## Exercise brief:
Each line below that includes the word "four" adds one to the count; give that count and nothing else.

## Given data:
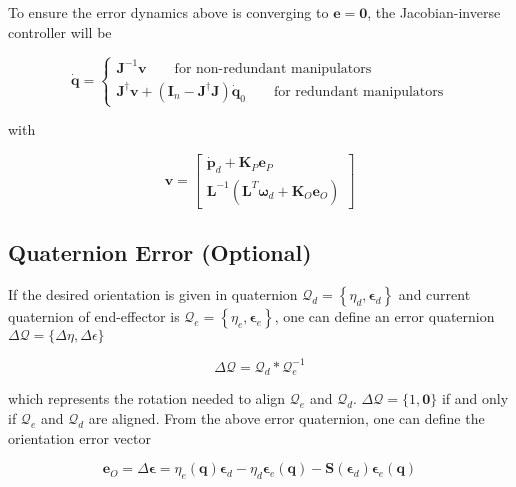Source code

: \documentclass[10pt]{article}
\begin{document}
To ensure the error dynamics above is converging to $\boldsymbol{e}=\boldsymbol{0}$,  the Jacobian-inverse controller will be





$$
\dot{\boldsymbol{q}}=
\begin{cases}
\boldsymbol{J}^{-1} \boldsymbol{v}  \quad\quad\text{for non-redundant manipulators} \\
\boldsymbol{J}^{\dagger}\boldsymbol{v}+\left(\boldsymbol{I}_{n}-\boldsymbol{J}^{\dagger} \boldsymbol{J}\right) \dot{\boldsymbol{q}}_{0} \quad\quad\text{for redundant manipulators}
\end{cases}
$$

with 

$$
\boldsymbol{v}=\left[\begin{array}{c}
\dot{\boldsymbol{p}}_{d}+\boldsymbol{K}_{P} \boldsymbol{e}_{P} \\
\boldsymbol{L}^{-1}\left(\boldsymbol{L}^{T} \boldsymbol{\omega}_{d}+\boldsymbol{K}_{O} \boldsymbol{e}_{O}\right)
\end{array}\right]
$$







\subsection{Quaternion Error (Optional)}
If the desired orientation is given in quaternion $\mathcal{Q}_{d}=\left\{\eta_{d}, \boldsymbol{\epsilon}_{d}\right\}$ and current quaternion of end-effector is $\mathcal{Q}_{e}=\left\{\eta_{e}, \boldsymbol{\epsilon}_{e}\right\}$, one can define an error  quaternion $\Delta \mathcal{Q}=\{\Delta \eta, \Delta \epsilon\}$ 

$$
\Delta \mathcal{Q}=\mathcal{Q}_{d} * \mathcal{Q}_{e}^{-1}
$$

which represents the rotation needed to align $\mathcal{Q}_{e}$ and $\mathcal{Q}_{d}$. $\Delta \mathcal{Q}=\{1, \mathbf{0}\}$ if and only if $\mathcal{Q}_{e}$ and $\mathcal{Q}_{d}$ are aligned.
From the above error quaternion, one can define the orientation error vector




$$
\boldsymbol{e}_{O}=\Delta \boldsymbol{\epsilon}=\eta_{e}(\boldsymbol{q}) \boldsymbol{\epsilon}_{d}-\eta_{d} \boldsymbol{\epsilon}_{e}(\boldsymbol{q})-\boldsymbol{S}\left(\boldsymbol{\epsilon}_{d}\right) \boldsymbol{\epsilon}_{e}(\boldsymbol{q})
$$
\end{document}
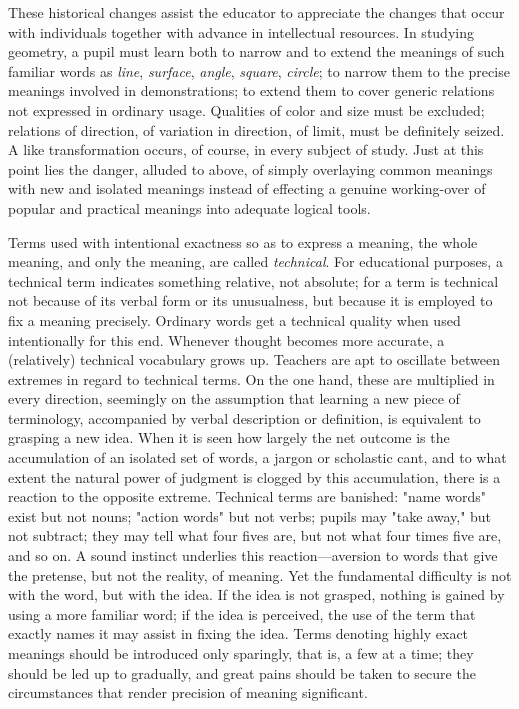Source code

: \documentclass[showtrims,ustradepaper]{memoir}
\begin{document}

These historical changes assist the educator to appreciate the changes
that occur with individuals together with advance in intellectual
resources. In
studying
geometry, a pupil must learn both to narrow and to extend the meanings
of such familiar words as \emph{line}, \emph{surface}, \emph{angle},
\emph{square}, \emph{circle}; to narrow them to the precise meanings
involved in demonstrations; to extend them to cover generic relations
not expressed in ordinary usage. Qualities of color and size must be
excluded; relations of direction, of variation in direction, of limit,
must be definitely seized. A like transformation occurs, of course, in
every subject of study. Just at this point lies the danger, alluded to
above, of simply overlaying common meanings with new and isolated
meanings instead of effecting a genuine working-over of popular and
practical meanings into adequate logical tools.


Terms used with intentional exactness so as to express a meaning, the
whole meaning, and only the meaning, are called \emph{technical}. For
educational purposes, a technical term indicates something relative, not
absolute; for a term is technical not because of its verbal form or its
unusualness, but because it is employed to fix a meaning precisely.
Ordinary words get a technical quality when used intentionally for this
end. Whenever thought becomes more accurate, a (relatively) technical
vocabulary grows up. Teachers are apt to oscillate between extremes in
regard to technical terms. On the one hand, these are multiplied in
every direction, seemingly on the assumption that learning a new piece
of terminology, accompanied by verbal description or definition, is
equivalent to grasping a new idea. When it is seen how largely the net
outcome is the accumulation of an isolated set of words, a jargon or
scholastic cant, and to what extent the natural power of judgment is
clogged by this accumulation, there is a reaction to the opposite
extreme. Technical terms are
banished:
"name words" exist but not nouns; "action words" but not verbs; pupils
may "take away," but not subtract; they may tell what four fives are,
but not what four times five are, and so on. A sound instinct underlies
this reaction---aversion to words that give the pretense, but not the
reality, of meaning. Yet the fundamental difficulty is not with the
word, but with the idea. If the idea is not grasped, nothing is gained
by using a more familiar word; if the idea is perceived, the use of the
term that exactly names it may assist in fixing the idea. Terms denoting
highly exact meanings should be introduced only sparingly, that is, a
few at a time; they should be led up to gradually, and great pains
should be taken to secure the circumstances that render precision of
meaning significant.
\end{document}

## Completed task:
2